To the left of the little digital human is a graphic designed to show the average height of an adult male (in the United States, anyway). It does this by a binary representation of “14” with a line moving upward to show that this refers to height. Assuming the readers of this part of the message successfully make the leap to the fact that we are now showing numbers horizontally instead of vertically and they decide to ascribe the number 14 to the height of humanoids, what unit of measurement should go with the number? The answer, naturally, is the wavelength of the message: 126 mm. Hence, 14 × 126 = 1,764 millimeters (5.79 feet).
To the right of the image is a binary representation of the number 4.3 billion. You could conclude that this is a reinforcement of the previously reported number of DNA base pairs in the human genome. You would be mistaken, but since the senders of the message were mistaken about the number of DNA base pairs, it all balances out. In reality, the 4.3 billion refers to the approximate size of the human population on Earth in 1974. This will be helpful if the aliens need to know how many warships to build to totally obliterate
Invasion Route Map of the Solar System
As a helpful navigational device for the
genocidal alien overlords who undoubtedly will want to eradicate us benevolent extraterrestrial beings who unquestionably will want to share their technological advancements with us, the next section represents our solar system. The Sun and nine planets in the order of their distance from the are shown, with Jupiter and Saturn being shown three times larger than the smaller planets and Uranus and Neptune coming in at twice the size.
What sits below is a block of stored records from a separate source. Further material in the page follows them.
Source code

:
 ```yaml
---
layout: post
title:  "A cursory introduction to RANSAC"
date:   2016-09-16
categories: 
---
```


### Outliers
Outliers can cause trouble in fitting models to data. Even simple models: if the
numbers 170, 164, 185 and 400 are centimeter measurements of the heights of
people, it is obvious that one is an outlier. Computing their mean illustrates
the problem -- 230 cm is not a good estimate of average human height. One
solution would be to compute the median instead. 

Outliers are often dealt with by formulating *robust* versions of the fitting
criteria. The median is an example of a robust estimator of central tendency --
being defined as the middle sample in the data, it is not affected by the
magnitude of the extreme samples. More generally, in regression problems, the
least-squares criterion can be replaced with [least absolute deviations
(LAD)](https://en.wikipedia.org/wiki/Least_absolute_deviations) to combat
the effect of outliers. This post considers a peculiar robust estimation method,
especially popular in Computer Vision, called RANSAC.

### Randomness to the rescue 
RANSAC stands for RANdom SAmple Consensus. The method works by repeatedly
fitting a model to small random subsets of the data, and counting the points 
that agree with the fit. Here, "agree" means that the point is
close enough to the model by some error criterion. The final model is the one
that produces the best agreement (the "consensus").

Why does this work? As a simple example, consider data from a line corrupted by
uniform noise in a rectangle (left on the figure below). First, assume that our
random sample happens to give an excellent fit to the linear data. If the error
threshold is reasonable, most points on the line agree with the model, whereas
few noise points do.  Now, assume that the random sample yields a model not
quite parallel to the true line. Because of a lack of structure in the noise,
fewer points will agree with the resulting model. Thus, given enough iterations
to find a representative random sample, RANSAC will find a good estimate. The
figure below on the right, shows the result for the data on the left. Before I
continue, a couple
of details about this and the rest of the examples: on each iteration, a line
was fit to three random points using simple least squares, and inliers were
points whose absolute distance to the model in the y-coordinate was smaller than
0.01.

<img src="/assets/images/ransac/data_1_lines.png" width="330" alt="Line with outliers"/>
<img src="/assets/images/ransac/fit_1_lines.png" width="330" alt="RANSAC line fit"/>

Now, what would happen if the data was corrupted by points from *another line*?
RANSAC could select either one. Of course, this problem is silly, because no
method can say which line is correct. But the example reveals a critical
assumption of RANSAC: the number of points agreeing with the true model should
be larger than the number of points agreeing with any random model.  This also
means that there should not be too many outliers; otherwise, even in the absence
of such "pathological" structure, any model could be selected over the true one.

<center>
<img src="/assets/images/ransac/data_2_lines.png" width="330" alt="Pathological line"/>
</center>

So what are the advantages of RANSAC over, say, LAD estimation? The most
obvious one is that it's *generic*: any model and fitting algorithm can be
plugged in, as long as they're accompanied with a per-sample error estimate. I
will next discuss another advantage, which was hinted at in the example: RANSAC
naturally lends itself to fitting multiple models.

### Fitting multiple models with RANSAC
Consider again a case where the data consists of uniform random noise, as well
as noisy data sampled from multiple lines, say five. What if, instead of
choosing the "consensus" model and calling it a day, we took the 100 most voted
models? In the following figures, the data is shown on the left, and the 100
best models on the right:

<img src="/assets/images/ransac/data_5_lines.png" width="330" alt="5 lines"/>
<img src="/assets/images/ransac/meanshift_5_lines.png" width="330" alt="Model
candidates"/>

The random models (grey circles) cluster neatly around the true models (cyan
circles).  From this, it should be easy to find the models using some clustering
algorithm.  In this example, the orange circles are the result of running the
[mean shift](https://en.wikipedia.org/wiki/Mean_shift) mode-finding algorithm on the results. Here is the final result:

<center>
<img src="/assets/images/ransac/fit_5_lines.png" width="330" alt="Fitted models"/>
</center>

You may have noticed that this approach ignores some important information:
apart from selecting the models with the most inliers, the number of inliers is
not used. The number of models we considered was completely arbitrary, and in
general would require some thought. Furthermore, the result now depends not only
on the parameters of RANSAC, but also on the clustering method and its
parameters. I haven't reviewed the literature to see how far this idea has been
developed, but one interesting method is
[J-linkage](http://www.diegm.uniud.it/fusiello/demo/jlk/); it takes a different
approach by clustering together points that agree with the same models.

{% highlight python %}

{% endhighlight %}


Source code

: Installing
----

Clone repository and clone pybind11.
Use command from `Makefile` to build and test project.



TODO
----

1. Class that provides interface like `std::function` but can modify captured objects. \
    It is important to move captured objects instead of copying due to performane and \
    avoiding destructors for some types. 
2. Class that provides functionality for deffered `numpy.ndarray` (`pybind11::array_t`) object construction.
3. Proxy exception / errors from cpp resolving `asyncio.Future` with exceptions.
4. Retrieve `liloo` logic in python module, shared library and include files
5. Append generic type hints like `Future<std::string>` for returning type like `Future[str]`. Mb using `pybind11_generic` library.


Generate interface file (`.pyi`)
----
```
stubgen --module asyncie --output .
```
Earth is shifted upward from the others to highlight our location. Additionally, the human figure is shown directly above it.
In the unfortunate event that the aliens do have evil designs against us, their invasion will no doubt be thwarted by the fact that our solar system is no longer considered to have nine planets. Pluto’s reclassification as a dwarf planet will certainly throw off the navigational charts of whatever Death Star they send our way.
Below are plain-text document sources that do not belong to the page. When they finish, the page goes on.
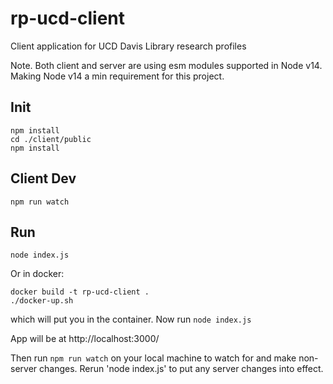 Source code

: # rp-ucd-client
Client application for UCD Davis Library research profiles

Note.  Both client and server are using esm modules supported in
Node v14.  Making Node v14 a min requirement for this project.

## Init

```
npm install
cd ./client/public
npm install
```

## Client Dev

```
npm run watch
```

## Run

```
node index.js
```

Or in docker:

```
docker build -t rp-ucd-client .
./docker-up.sh
```
which will put you in the container. Now run `node index.js`

App will be at http://localhost:3000/

Then run `npm run watch` on your local machine to watch for and make non-server changes.
Rerun 'node index.js' to put any server changes into effect.

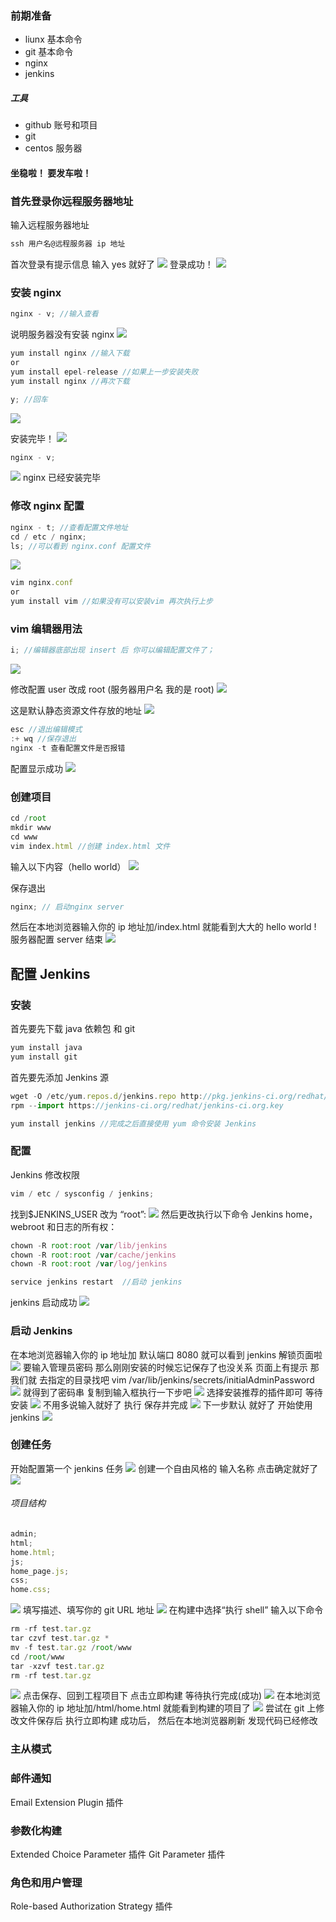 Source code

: ### 前期准备

-   liunx 基本命令
-   git 基本命令
-   nginx
-   jenkins

##### 工具

-   github 账号和项目
-   git
-   centos 服务器

#### 坐稳啦！ 要发车啦！

### 首先登录你远程服务器地址

输入远程服务器地址

```javascript
ssh 用户名@远程服务器 ip 地址
```

首次登录有提示信息 输入 yes 就好了
![](https://user-gold-cdn.xitu.io/2018/6/30/1644f30502d70a54?w=637&h=118&f=png&s=13698)
登录成功！
![](https://user-gold-cdn.xitu.io/2018/6/30/1644f30832dd10fa?w=638&h=167&f=png&s=12217)

### 安装 nginx

```javascript
nginx - v; //输入查看
```

说明服务器没有安装 nginx
![](https://user-gold-cdn.xitu.io/2018/6/30/1644f30ae24d32aa?w=522&h=71&f=png&s=4963)

```javascript
yum install nginx //输入下载
or
yum install epel-release //如果上一步安装失败
yum install nginx //再次下载
```

```javascript
y; //回车
```

![](https://user-gold-cdn.xitu.io/2018/6/30/1644f30e66d34475?w=586&h=109&f=png&s=5899)

安装完毕！
![](https://user-gold-cdn.xitu.io/2018/6/30/1644f31196252b84?w=925&h=184&f=png&s=18252)

```javascript
nginx - v;
```

![](https://user-gold-cdn.xitu.io/2018/6/30/1644f315b0bfd017?w=412&h=55&f=png&s=3942)
nginx 已经安装完毕

### 修改 nginx 配置

```javascript
nginx - t; //查看配置文件地址
cd / etc / nginx;
ls; //可以看到 nginx.conf 配置文件
```

![](https://user-gold-cdn.xitu.io/2018/6/30/1644f3186732c44b?w=1292&h=135&f=png&s=20262)

```javascript
vim nginx.conf
or
yum install vim //如果没有可以安装vim 再次执行上步
```

### vim 编辑器用法

```javascript
i; //编辑器底部出现 insert 后 你可以编辑配置文件了；
```

![](https://user-gold-cdn.xitu.io/2018/6/30/1644f31eb45a526d?w=1460&h=155&f=png&s=17204)

修改配置 user 改成 root (服务器用户名 我的是 root)
![](https://user-gold-cdn.xitu.io/2018/6/30/1644f320b0802e2a?w=1116&h=160&f=png&s=15799)

这是默认静态资源文件存放的地址
![](https://user-gold-cdn.xitu.io/2018/6/30/1644f322dddc81c9?w=1109&h=527&f=png&s=36091)

```javascript
esc //退出编辑模式
:+ wq //保存退出
nginx -t 查看配置文件是否报错
```

配置显示成功
![](https://user-gold-cdn.xitu.io/2018/6/30/1644f3250a3714fe?w=888&h=114&f=png&s=14013)

### 创建项目

```javascript
cd /root
mkdir www
cd www
vim index.html //创建 index.html 文件
```

输入以下内容（hello world）
![](https://user-gold-cdn.xitu.io/2018/6/30/1644f328a38e34a9?w=734&h=276&f=png&s=21180)

保存退出

```javascript
nginx; // 启动nginx server
```

然后在本地浏览器输入你的 ip 地址加/index.html 就能看到大大的 hello world ! 服务器配置 server 结束
![](https://user-gold-cdn.xitu.io/2018/6/30/1644f32ac8bc60aa?w=543&h=172&f=png&s=6504)

## 配置 Jenkins

### 安装

首先要先下载 java 依赖包 和 git

```javascript
yum install java
yum install git
```

首先要先添加 Jenkins 源

```javascript
wget -O /etc/yum.repos.d/jenkins.repo http://pkg.jenkins-ci.org/redhat/jenkins.repo
rpm --import https://jenkins-ci.org/redhat/jenkins-ci.org.key
```

```javascript
yum install jenkins //完成之后直接使用 yum 命令安装 Jenkins
```

### 配置

Jenkins 修改权限

```javascript
vim / etc / sysconfig / jenkins;
```

找到$JENKINS_USER 改为 “root”:
![](https://user-gold-cdn.xitu.io/2018/6/30/1644f3350cc48faa?w=966&h=275&f=png&s=21929)
然后更改执行以下命令 Jenkins home，webroot 和日志的所有权：

```javascript
chown -R root:root /var/lib/jenkins
chown -R root:root /var/cache/jenkins
chown -R root:root /var/log/jenkins
```

```javascript
service jenkins restart  //启动 jenkins
```

jenkins 启动成功
![](https://user-gold-cdn.xitu.io/2018/6/30/1644f33aafb99dd0?w=971&h=50&f=png&s=6718)

### 启动 Jenkins

在本地浏览器输入你的 ip 地址加 默认端口 8080 就可以看到 jenkins 解锁页面啦
![](https://user-gold-cdn.xitu.io/2018/6/30/1644f343fa6c8754?w=1671&h=579&f=png&s=57240)
要输入管理员密码
那么刚刚安装的时候忘记保存了也没关系
页面上有提示 那我们就 去指定的目录找吧
vim /var/lib/jenkins/secrets/initialAdminPassword
![](https://user-gold-cdn.xitu.io/2018/6/30/1644f348f82c5659?w=675&h=98&f=png&s=10156)
就得到了密码串 复制到输入框执行一下步吧
![](https://user-gold-cdn.xitu.io/2018/6/30/1644f34bb82e467c?w=992&h=562&f=png&s=65578)
选择安装推荐的插件即可
等待安装
![](https://user-gold-cdn.xitu.io/2018/6/30/1644f351bcff65fb?w=1049&h=711&f=png&s=66424)
不用多说输入就好了 执行 保存并完成
![](https://user-gold-cdn.xitu.io/2018/6/30/1644f3544aaeefc2?w=997&h=440&f=png&s=26596)
下一步默认 就好了 开始使用 jenkins
![](https://user-gold-cdn.xitu.io/2018/6/30/1644f3564779ddaa?w=1002&h=287&f=png&s=21774)

### 创建任务

开始配置第一个 jenkins 任务
![](https://user-gold-cdn.xitu.io/2018/6/30/1644f3588c088f86?w=1055&h=670&f=png&s=43760)
创建一个自由风格的 输入名称 点击确定就好了
![](https://user-gold-cdn.xitu.io/2018/6/30/1644f35be9dd095a?w=1688&h=751&f=png&s=94717)

###### 项目结构

```javascript
admin;
html;
home.html;
js;
home_page.js;
css;
home.css;
```

![](https://user-gold-cdn.xitu.io/2018/6/30/1644f360debbb307?w=1199&h=449&f=png&s=46820)
填写描述、填写你的 git URL 地址
![](https://user-gold-cdn.xitu.io/2018/6/30/1644f362ebdf0628?w=1738&h=934&f=png&s=84535)
在构建中选择“执行 shell” 输入以下命令

```javascript
rm -rf test.tar.gz
tar czvf test.tar.gz *
mv -f test.tar.gz /root/www
cd /root/www
tar -xzvf test.tar.gz
rm -rf test.tar.gz
```

![](https://user-gold-cdn.xitu.io/2018/6/30/1644f3657e5063ba?w=1498&h=572&f=png&s=40919)
点击保存、回到工程项目下 点击立即构建 等待执行完成(成功)
![](https://user-gold-cdn.xitu.io/2018/6/30/1644f368047ed7d2?w=855&h=474&f=png&s=54549)
在本地浏览器输入你的 ip 地址加/html/home.html 就能看到构建的项目了
![](https://user-gold-cdn.xitu.io/2018/6/30/1644f36a658918a5?w=967&h=213&f=png&s=15334)
尝试在 git 上修改文件保存后 执行立即构建 成功后， 然后在本地浏览器刷新 发现代码已经修改

### 主从模式

### 邮件通知

Email Extension Plugin 插件

### 参数化构建

Extended Choice Parameter 插件
Git Parameter 插件

### 角色和用户管理

Role-based Authorization Strategy 插件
The final part of the Message appears to be the letter “M” with an umbrella over it. It is intended to be a graphic representing the Arecibo radio telescope, as well as the number 2,430. When multiplied by the wavelength of the message (126 mm), it shows the diameter of the telescope at 306.18 m (1,004 ft 6 in). The letter “M” is designed to convey the fact that the curved line is a concave curved mirror because, as we all know, “M” is the intergalactic symbol for “concave curved mirror.”
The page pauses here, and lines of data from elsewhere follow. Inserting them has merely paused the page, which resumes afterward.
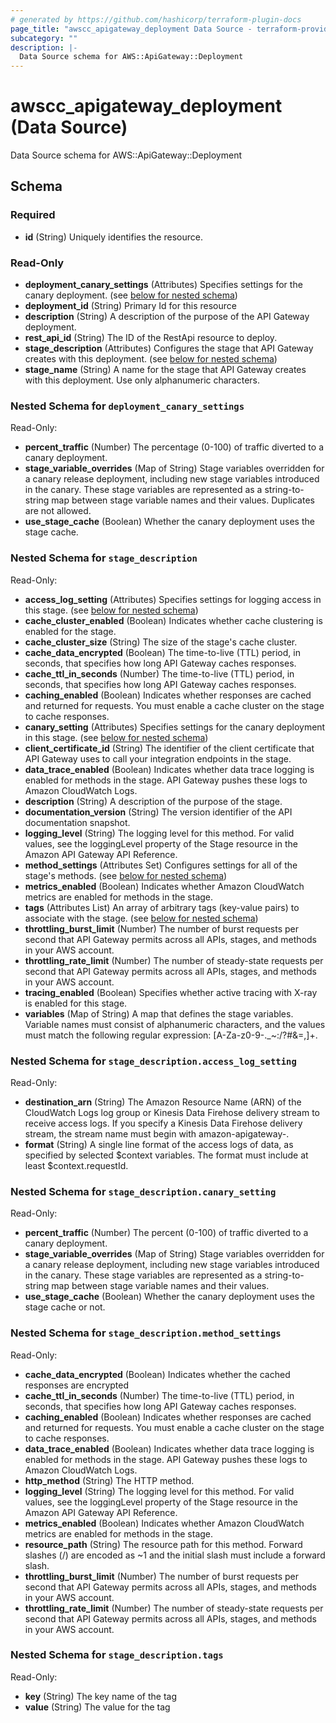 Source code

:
 ```yaml
---
# generated by https://github.com/hashicorp/terraform-plugin-docs
page_title: "awscc_apigateway_deployment Data Source - terraform-provider-awscc"
subcategory: ""
description: |-
  Data Source schema for AWS::ApiGateway::Deployment
---
```


# awscc_apigateway_deployment (Data Source)

Data Source schema for AWS::ApiGateway::Deployment



<!-- schema generated by tfplugindocs -->
## Schema

### Required

- **id** (String) Uniquely identifies the resource.

### Read-Only

- **deployment_canary_settings** (Attributes) Specifies settings for the canary deployment. (see [below for nested schema](#nestedatt--deployment_canary_settings))
- **deployment_id** (String) Primary Id for this resource
- **description** (String) A description of the purpose of the API Gateway deployment.
- **rest_api_id** (String) The ID of the RestApi resource to deploy.
- **stage_description** (Attributes) Configures the stage that API Gateway creates with this deployment. (see [below for nested schema](#nestedatt--stage_description))
- **stage_name** (String) A name for the stage that API Gateway creates with this deployment. Use only alphanumeric characters.

<a id="nestedatt--deployment_canary_settings"></a>
### Nested Schema for `deployment_canary_settings`

Read-Only:

- **percent_traffic** (Number) The percentage (0-100) of traffic diverted to a canary deployment.
- **stage_variable_overrides** (Map of String) Stage variables overridden for a canary release deployment, including new stage variables introduced in the canary. These stage variables are represented as a string-to-string map between stage variable names and their values. Duplicates are not allowed.
- **use_stage_cache** (Boolean) Whether the canary deployment uses the stage cache.


<a id="nestedatt--stage_description"></a>
### Nested Schema for `stage_description`

Read-Only:

- **access_log_setting** (Attributes) Specifies settings for logging access in this stage. (see [below for nested schema](#nestedatt--stage_description--access_log_setting))
- **cache_cluster_enabled** (Boolean) Indicates whether cache clustering is enabled for the stage.
- **cache_cluster_size** (String) The size of the stage's cache cluster.
- **cache_data_encrypted** (Boolean) The time-to-live (TTL) period, in seconds, that specifies how long API Gateway caches responses.
- **cache_ttl_in_seconds** (Number) The time-to-live (TTL) period, in seconds, that specifies how long API Gateway caches responses.
- **caching_enabled** (Boolean) Indicates whether responses are cached and returned for requests. You must enable a cache cluster on the stage to cache responses.
- **canary_setting** (Attributes) Specifies settings for the canary deployment in this stage. (see [below for nested schema](#nestedatt--stage_description--canary_setting))
- **client_certificate_id** (String) The identifier of the client certificate that API Gateway uses to call your integration endpoints in the stage.
- **data_trace_enabled** (Boolean) Indicates whether data trace logging is enabled for methods in the stage. API Gateway pushes these logs to Amazon CloudWatch Logs.
- **description** (String) A description of the purpose of the stage.
- **documentation_version** (String) The version identifier of the API documentation snapshot.
- **logging_level** (String) The logging level for this method. For valid values, see the loggingLevel property of the Stage resource in the Amazon API Gateway API Reference.
- **method_settings** (Attributes Set) Configures settings for all of the stage's methods. (see [below for nested schema](#nestedatt--stage_description--method_settings))
- **metrics_enabled** (Boolean) Indicates whether Amazon CloudWatch metrics are enabled for methods in the stage.
- **tags** (Attributes List) An array of arbitrary tags (key-value pairs) to associate with the stage. (see [below for nested schema](#nestedatt--stage_description--tags))
- **throttling_burst_limit** (Number) The number of burst requests per second that API Gateway permits across all APIs, stages, and methods in your AWS account.
- **throttling_rate_limit** (Number) The number of steady-state requests per second that API Gateway permits across all APIs, stages, and methods in your AWS account.
- **tracing_enabled** (Boolean) Specifies whether active tracing with X-ray is enabled for this stage.
- **variables** (Map of String) A map that defines the stage variables. Variable names must consist of alphanumeric characters, and the values must match the following regular expression: [A-Za-z0-9-._~:/?#&=,]+.

<a id="nestedatt--stage_description--access_log_setting"></a>
### Nested Schema for `stage_description.access_log_setting`

Read-Only:

- **destination_arn** (String) The Amazon Resource Name (ARN) of the CloudWatch Logs log group or Kinesis Data Firehose delivery stream to receive access logs. If you specify a Kinesis Data Firehose delivery stream, the stream name must begin with amazon-apigateway-.
- **format** (String) A single line format of the access logs of data, as specified by selected $context variables. The format must include at least $context.requestId.


<a id="nestedatt--stage_description--canary_setting"></a>
### Nested Schema for `stage_description.canary_setting`

Read-Only:

- **percent_traffic** (Number) The percent (0-100) of traffic diverted to a canary deployment.
- **stage_variable_overrides** (Map of String) Stage variables overridden for a canary release deployment, including new stage variables introduced in the canary. These stage variables are represented as a string-to-string map between stage variable names and their values.
- **use_stage_cache** (Boolean) Whether the canary deployment uses the stage cache or not.


<a id="nestedatt--stage_description--method_settings"></a>
### Nested Schema for `stage_description.method_settings`

Read-Only:

- **cache_data_encrypted** (Boolean) Indicates whether the cached responses are encrypted
- **cache_ttl_in_seconds** (Number) The time-to-live (TTL) period, in seconds, that specifies how long API Gateway caches responses.
- **caching_enabled** (Boolean) Indicates whether responses are cached and returned for requests. You must enable a cache cluster on the stage to cache responses.
- **data_trace_enabled** (Boolean) Indicates whether data trace logging is enabled for methods in the stage. API Gateway pushes these logs to Amazon CloudWatch Logs.
- **http_method** (String) The HTTP method.
- **logging_level** (String) The logging level for this method. For valid values, see the loggingLevel property of the Stage resource in the Amazon API Gateway API Reference.
- **metrics_enabled** (Boolean) Indicates whether Amazon CloudWatch metrics are enabled for methods in the stage.
- **resource_path** (String) The resource path for this method. Forward slashes (/) are encoded as ~1 and the initial slash must include a forward slash.
- **throttling_burst_limit** (Number) The number of burst requests per second that API Gateway permits across all APIs, stages, and methods in your AWS account.
- **throttling_rate_limit** (Number) The number of steady-state requests per second that API Gateway permits across all APIs, stages, and methods in your AWS account.


<a id="nestedatt--stage_description--tags"></a>
### Nested Schema for `stage_description.tags`

Read-Only:

- **key** (String) The key name of the tag
- **value** (String) The value for the tag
We just assume the folks at Galaxy M13 understand this last part to be a description of the telescope that transmitted the message. Based on the way humanity is described a couple of sections prior to this, one might just as easily conclude that the dominant species on Earth looks a lot like what the creators of the video game Space Invaders thought aliens looked like. Since the Arecibo Telescope collapsed on December 1, 2020, all of this is moot, anyway, and we hope the aliens don’t spend a lot of time trying to look for the source of the transmission.
That, in a nutshell, is the Arecibo Message and how to decipher it. You, of course, readily figured it all out on your own. If it were at all difficult to decipher the message, we never would have expected aliens to do anything useful with it, would we?